La fatica che si prova al termine di una sessione di allenamento, unita a quel senso di spossatezza che interessa non solo i muscoli delle gambe, rappresenta un fattore che contribuisce ad allontanare dal runninge a far scemare le motivazioni: l’appesantimento muscolare, in realtà, non deve scoraggiare o diventare una scusa per stravolgere il piano di allenamenti. I runners più esperti spiegano infatti che il segreto per contrastare quel fastidioso indurimento dei muscoli sta nel privilegiare un training ben equilibrato e che alleni tutto l’apparato muscolare. Di seguito viene quindi proposto uno schema di allenamento che ogni corridore può adottare e declinare in base alle proprie esigenze.

NON SOLO LE GAMBE – Come accennato, alla base di un training proficuo e che non faccia venire meno le motivazioni non c’è la riduzione delle uscite settimanali, ma l’equilibrio: se i muscoli lavorano in armonia, coinvolgendo tutto il corpo e non facendo gravare il peso della corsa solo sulle gambe, si riduce la spossatezza e ci si prepara già al prossimo allenamento. Insomma, anche se sembra un paradosso, l’affaticamento muscolare si combatte con la stessa fatica, gestita in modo corretto e distribuendola omogeneamente tra tutte le fibre muscolari sollecitate: persino quelle delle spalle sono importanti non solo per la postura, ma anche per lo slancio e la respirazione (si pensi ai muscoli addominali).
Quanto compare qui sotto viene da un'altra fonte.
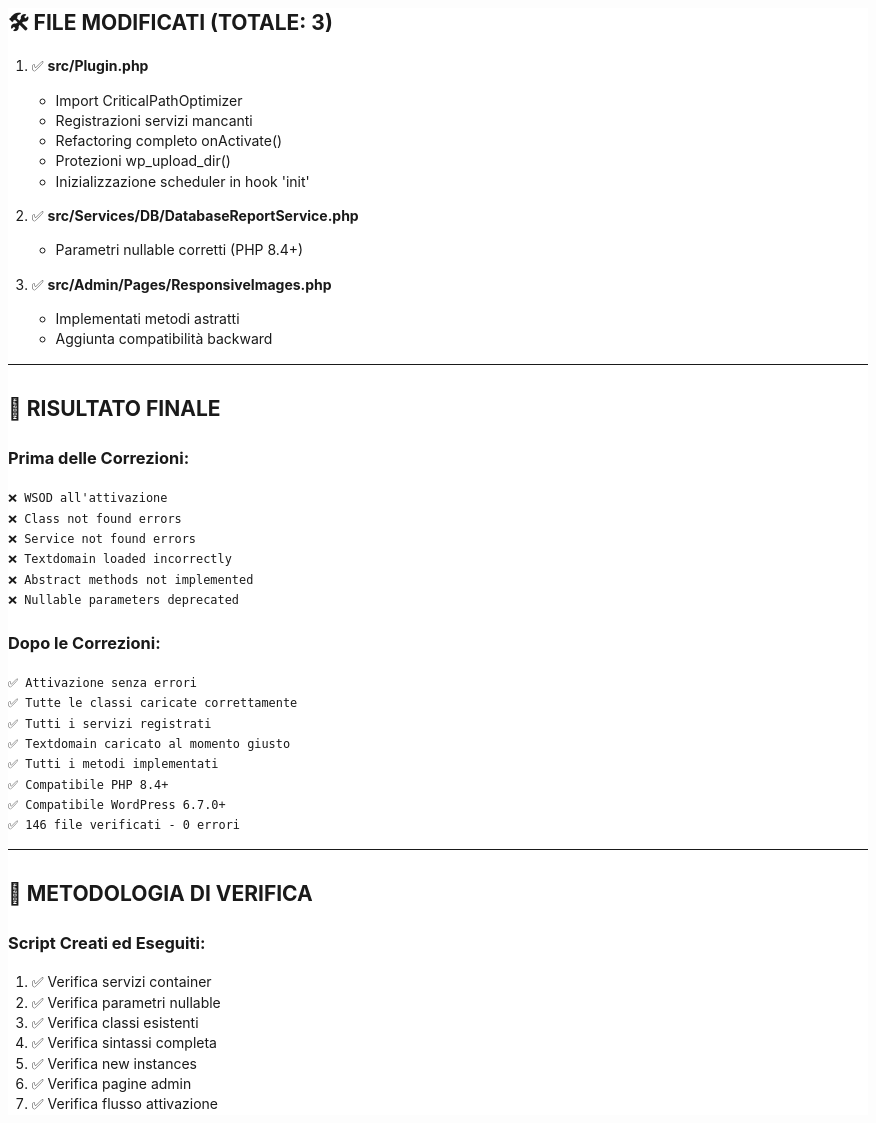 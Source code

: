 
## 🛠️ FILE MODIFICATI (TOTALE: 3)

1. ✅ **src/Plugin.php**
   - Import CriticalPathOptimizer
   - Registrazioni servizi mancanti
   - Refactoring completo onActivate()
   - Protezioni wp_upload_dir()
   - Inizializzazione scheduler in hook 'init'

2. ✅ **src/Services/DB/DatabaseReportService.php**
   - Parametri nullable corretti (PHP 8.4+)

3. ✅ **src/Admin/Pages/ResponsiveImages.php**
   - Implementati metodi astratti
   - Aggiunta compatibilità backward

---

## 🎉 RISULTATO FINALE

### Prima delle Correzioni:
```
❌ WSOD all'attivazione
❌ Class not found errors
❌ Service not found errors
❌ Textdomain loaded incorrectly
❌ Abstract methods not implemented
❌ Nullable parameters deprecated
```

### Dopo le Correzioni:
```
✅ Attivazione senza errori
✅ Tutte le classi caricate correttamente
✅ Tutti i servizi registrati
✅ Textdomain caricato al momento giusto
✅ Tutti i metodi implementati
✅ Compatibile PHP 8.4+
✅ Compatibile WordPress 6.7.0+
✅ 146 file verificati - 0 errori
```

---

## 🔬 METODOLOGIA DI VERIFICA

### Script Creati ed Eseguiti:
1. ✅ Verifica servizi container
2. ✅ Verifica parametri nullable
3. ✅ Verifica classi esistenti
4. ✅ Verifica sintassi completa
5. ✅ Verifica new instances
6. ✅ Verifica pagine admin
7. ✅ Verifica flusso attivazione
DAL LUNEDÌ AL MERCOLEDÌ – Insomma, non servono sedute più blande per prevenire la stanchezza ma una corretta alternanza degli esercizi volti a sviluppare la muscolatura. Un piano di allenamento settimanale (con la domenica dedicata al “lungo”, svolto in modo intenso) prevede un inizio soft il lunedì: largo dunque ad esercizi che potenziano le gambe e il tronco, tra cui flessioni, plank laterali e squat, eseguiti in serie da 15ripetute due volte. Al martedì si torna in pista con una corsa di media intensità (non oltre l’ora e mezza di durata), senza “forzare” troppo e restando entro la soglia aerobica: l’essenziale è lavorare sulla postura, tenendo il busto eretto e le spalle bene aperte. Il mercoledì, invece, ci si concentra sulle gambe: dopo un breve riscaldamento, si esegue una serie di skip (la corsa a ginocchia alte), degli allunghi e poi si passa allo skip inverso e agli affondi; effettuate tre ripetizioni, si conclude la seduta con 2-3 km di corsa.
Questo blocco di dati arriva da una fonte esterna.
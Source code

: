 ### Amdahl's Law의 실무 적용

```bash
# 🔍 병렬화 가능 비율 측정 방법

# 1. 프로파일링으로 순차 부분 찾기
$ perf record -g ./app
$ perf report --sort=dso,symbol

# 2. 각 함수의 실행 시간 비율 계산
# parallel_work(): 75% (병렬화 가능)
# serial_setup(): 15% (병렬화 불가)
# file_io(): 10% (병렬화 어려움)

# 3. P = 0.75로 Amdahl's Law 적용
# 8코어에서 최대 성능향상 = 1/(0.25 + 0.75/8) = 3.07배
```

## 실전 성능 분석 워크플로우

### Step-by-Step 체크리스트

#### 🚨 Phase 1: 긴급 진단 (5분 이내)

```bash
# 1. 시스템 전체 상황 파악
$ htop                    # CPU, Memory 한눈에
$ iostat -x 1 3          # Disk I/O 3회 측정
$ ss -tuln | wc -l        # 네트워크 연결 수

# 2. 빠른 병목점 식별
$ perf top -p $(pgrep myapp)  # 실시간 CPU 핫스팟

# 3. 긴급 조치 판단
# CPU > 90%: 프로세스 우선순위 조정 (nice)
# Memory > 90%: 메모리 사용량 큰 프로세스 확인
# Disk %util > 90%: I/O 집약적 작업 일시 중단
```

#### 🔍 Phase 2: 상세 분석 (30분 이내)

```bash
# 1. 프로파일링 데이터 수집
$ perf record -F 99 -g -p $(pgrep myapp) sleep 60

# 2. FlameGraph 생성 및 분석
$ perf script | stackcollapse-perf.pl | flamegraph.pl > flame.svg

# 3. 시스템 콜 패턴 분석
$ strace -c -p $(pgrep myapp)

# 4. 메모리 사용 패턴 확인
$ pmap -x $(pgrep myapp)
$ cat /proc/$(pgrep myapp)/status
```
DAL GIOVEDÌ AL SABATO – Con la seconda parte della settimana si entra nella fase più impegnativa, ma il lavoro del giovedì darà risultati che si riverbereranno nei giorni successivi: l’uscita consiste in una serie di tre ripetute in pista di lunghezza decrescente (si parte dai 1500 metri), intervallate da fasi di recupero di durata crescente, per un totale di due serie e 8 chilometri totali. Il venerdì prevede una fase di scarico e si suggerisce quindi di svolgere esercizi che potenziano i muscoli, ovviamente senza esagerare e prediligendo più ripetizioni ma di intensità leggera. Infine, il sabato è il cosiddetto “giorno libero”: ovviamente, è vietato poltrire a casa ed è consigliato dedicarsi invece ad altre attività quali bici e nuoto, mentre gli stakanovisti possono concedersi anche una salutare sgambata.